I think this is a really thorough and neutral explanation of the placebo effect from the source the Gareth introduced us to. D. Matt Innis 05:33, 10 January 2009 (UTC)

Probably a little too late to absorb. Will look at it tomorrow; hopefully the forecasted blizzard doesn't get connectivity or power.

Reason for "might"

Perhaps I should copy the http://jme.bmj.com/cgi/content/full/30/6/551 reference from placebo. When I said "might", perhaps not in the most flowing way, I was thinking of their third case study, which I can make even more ethically complex. A patient presents with clinical depression, for which the clinician prescribes an appropriate antidepressant. The antidepressant is known to a 2-4 week delay before it takes effect.

The patient, however, reports immediate relief of symptoms. Now, unless there's a pharmacologic miracle, this fairly well has to be a placebo effect from a real drug. What are the ethical obligations to continue?

Take it a step further. Let's say the patient, a week later, starts complaining of known side effects from the drug. Now, what is the best ethical course? Keep the patient on a non-benign drug if it has shown benefit for the major complaint and the side effects are not intolerable? Change to a true inert medication, knowing the patient is suggestible?

Incidentally, do look at Talk:Sham treatment/Related Articles‎. Larry has some questions about the relationship among placebo, placebo effect, and sham treatment. All are related, but there's no strict hierarchy among them. Howard C. Berkowitz 05:58, 10 January 2009 (UTC)

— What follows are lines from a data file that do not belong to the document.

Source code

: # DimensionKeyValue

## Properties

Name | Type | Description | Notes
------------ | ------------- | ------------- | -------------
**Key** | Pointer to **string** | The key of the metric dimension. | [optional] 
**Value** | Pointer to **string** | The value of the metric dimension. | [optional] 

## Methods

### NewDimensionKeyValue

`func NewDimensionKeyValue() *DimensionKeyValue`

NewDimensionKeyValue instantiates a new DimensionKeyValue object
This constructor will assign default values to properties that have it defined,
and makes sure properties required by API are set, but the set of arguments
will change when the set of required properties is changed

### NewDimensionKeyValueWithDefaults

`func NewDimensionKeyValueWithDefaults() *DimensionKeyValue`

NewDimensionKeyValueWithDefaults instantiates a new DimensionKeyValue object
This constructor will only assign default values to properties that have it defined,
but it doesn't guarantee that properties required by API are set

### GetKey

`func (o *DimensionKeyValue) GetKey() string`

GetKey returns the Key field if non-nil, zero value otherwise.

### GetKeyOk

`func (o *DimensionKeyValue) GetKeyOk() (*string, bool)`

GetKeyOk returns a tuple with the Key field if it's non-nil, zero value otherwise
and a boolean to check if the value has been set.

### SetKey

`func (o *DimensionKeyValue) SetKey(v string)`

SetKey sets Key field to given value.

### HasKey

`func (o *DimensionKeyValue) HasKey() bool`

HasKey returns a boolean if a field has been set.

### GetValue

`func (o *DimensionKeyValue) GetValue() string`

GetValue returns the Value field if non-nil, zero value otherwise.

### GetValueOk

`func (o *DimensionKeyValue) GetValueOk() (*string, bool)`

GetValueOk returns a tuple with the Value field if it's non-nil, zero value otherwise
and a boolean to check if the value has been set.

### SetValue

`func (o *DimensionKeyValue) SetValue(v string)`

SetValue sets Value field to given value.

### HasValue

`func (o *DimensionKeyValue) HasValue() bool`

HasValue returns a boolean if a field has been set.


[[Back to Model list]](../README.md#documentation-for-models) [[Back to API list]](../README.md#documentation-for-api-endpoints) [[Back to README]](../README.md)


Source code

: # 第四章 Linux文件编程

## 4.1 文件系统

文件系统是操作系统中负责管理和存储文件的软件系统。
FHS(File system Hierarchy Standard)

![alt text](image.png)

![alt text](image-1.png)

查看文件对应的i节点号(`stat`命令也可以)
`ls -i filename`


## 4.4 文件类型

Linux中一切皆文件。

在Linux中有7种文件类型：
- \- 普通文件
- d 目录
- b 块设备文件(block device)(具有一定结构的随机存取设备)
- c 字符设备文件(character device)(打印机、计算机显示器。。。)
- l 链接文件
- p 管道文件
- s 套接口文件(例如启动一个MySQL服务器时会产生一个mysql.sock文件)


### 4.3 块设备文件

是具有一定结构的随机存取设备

I agree with all of that, but are you saying that, other than unconscious patients, there are times when the placebo effect does not occur? I know we aren't totally correct without the 'might', but how can we bring it out that, some believe that the placebo effect is part of all treatments based on the assumption that all human contact has a psychological impact. From the House of Lords above:[1]
"The placebo effect has been described as the therapeutic impact of 'non-specific' or 'incidental' treatment ingredients, as opposed to the therapeutic impact that can be directly attributed to the specific, characteristic action of the treatment."
""...we all recognise the strong placebo effect in, probably, all aspects of medical treatment, whether they are conventional or not" (Q 155). "
D. Matt Innis 07:36, 10 January 2009 (UTC)
No, I don't assume placebo effect will occur in all cases. My experience and observations, and I think the literature in both pain management and psychopharmacology supports it, is that suggestion may have an effect, but frequently does not. It's very common to have to try several drugs before an effective one is found.
While the singular of data is not anecdote, I was having surgery for a pilonoidal cyst, back when night-before admission was common. The anesthesiologist visited me the night before, and I told him that while I didn't need or want preoperative sedation, not to use the then-current barbiturates as I was extremely insensitive. He laughed and said he'd just use more. The morning of surgery, the nurse came in with 300mg of pentobarbital, three times the normal dose. I was a little safety-concerned, but I took it. When I was wheeled into the OR, I was awake and alert, rather to the shock of the staff.
If the placebo effect always occurs, I should have been asleep. Since that was an enormous dose of an potent drug, if anything, there was a reverse placebo effect, but I don't remember fighting to stay awake. Howard C. Berkowitz 15:27, 10 January 2009 (UTC)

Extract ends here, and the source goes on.